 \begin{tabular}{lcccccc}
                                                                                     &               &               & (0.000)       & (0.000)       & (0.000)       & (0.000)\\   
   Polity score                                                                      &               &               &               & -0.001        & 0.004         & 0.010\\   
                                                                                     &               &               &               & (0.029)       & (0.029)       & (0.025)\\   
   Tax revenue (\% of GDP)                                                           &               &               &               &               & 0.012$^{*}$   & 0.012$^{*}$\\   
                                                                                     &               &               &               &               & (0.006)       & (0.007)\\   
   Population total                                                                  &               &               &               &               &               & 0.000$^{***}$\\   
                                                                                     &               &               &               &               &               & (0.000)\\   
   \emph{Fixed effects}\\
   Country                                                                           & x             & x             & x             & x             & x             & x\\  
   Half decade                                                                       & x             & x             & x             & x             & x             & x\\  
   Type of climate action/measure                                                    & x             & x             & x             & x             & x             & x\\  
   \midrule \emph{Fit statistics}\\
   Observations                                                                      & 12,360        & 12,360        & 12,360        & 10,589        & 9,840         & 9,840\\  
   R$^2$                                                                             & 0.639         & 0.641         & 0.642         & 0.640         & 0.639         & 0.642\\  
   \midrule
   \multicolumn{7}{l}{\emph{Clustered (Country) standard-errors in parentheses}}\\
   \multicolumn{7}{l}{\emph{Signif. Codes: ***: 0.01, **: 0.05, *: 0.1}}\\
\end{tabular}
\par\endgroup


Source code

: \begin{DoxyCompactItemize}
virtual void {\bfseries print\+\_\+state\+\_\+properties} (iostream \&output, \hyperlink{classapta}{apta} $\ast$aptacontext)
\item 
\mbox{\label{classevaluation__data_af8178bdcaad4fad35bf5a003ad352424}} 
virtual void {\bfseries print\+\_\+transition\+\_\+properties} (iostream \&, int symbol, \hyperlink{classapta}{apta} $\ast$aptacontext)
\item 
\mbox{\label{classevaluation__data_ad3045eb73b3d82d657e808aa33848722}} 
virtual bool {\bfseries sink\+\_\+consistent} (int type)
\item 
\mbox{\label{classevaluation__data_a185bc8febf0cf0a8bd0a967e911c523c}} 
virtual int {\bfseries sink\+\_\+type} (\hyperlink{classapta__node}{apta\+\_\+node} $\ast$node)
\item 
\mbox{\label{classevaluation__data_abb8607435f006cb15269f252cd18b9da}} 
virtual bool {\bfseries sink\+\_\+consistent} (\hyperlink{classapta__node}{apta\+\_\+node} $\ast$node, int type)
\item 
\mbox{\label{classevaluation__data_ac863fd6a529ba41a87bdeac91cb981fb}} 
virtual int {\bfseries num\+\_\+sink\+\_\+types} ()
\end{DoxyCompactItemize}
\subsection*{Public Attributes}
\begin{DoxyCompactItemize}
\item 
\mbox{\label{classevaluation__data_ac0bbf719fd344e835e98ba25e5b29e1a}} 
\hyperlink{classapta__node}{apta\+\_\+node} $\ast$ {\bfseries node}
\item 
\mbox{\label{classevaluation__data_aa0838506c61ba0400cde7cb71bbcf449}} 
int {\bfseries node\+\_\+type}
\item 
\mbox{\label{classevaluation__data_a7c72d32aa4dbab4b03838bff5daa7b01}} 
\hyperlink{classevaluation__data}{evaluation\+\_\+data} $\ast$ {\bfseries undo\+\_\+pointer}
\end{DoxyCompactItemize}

:::

What you should do.
Please give, as a single number with nothing added, the count of lines in the records that contain the word "print".

Answer to this exercise.
2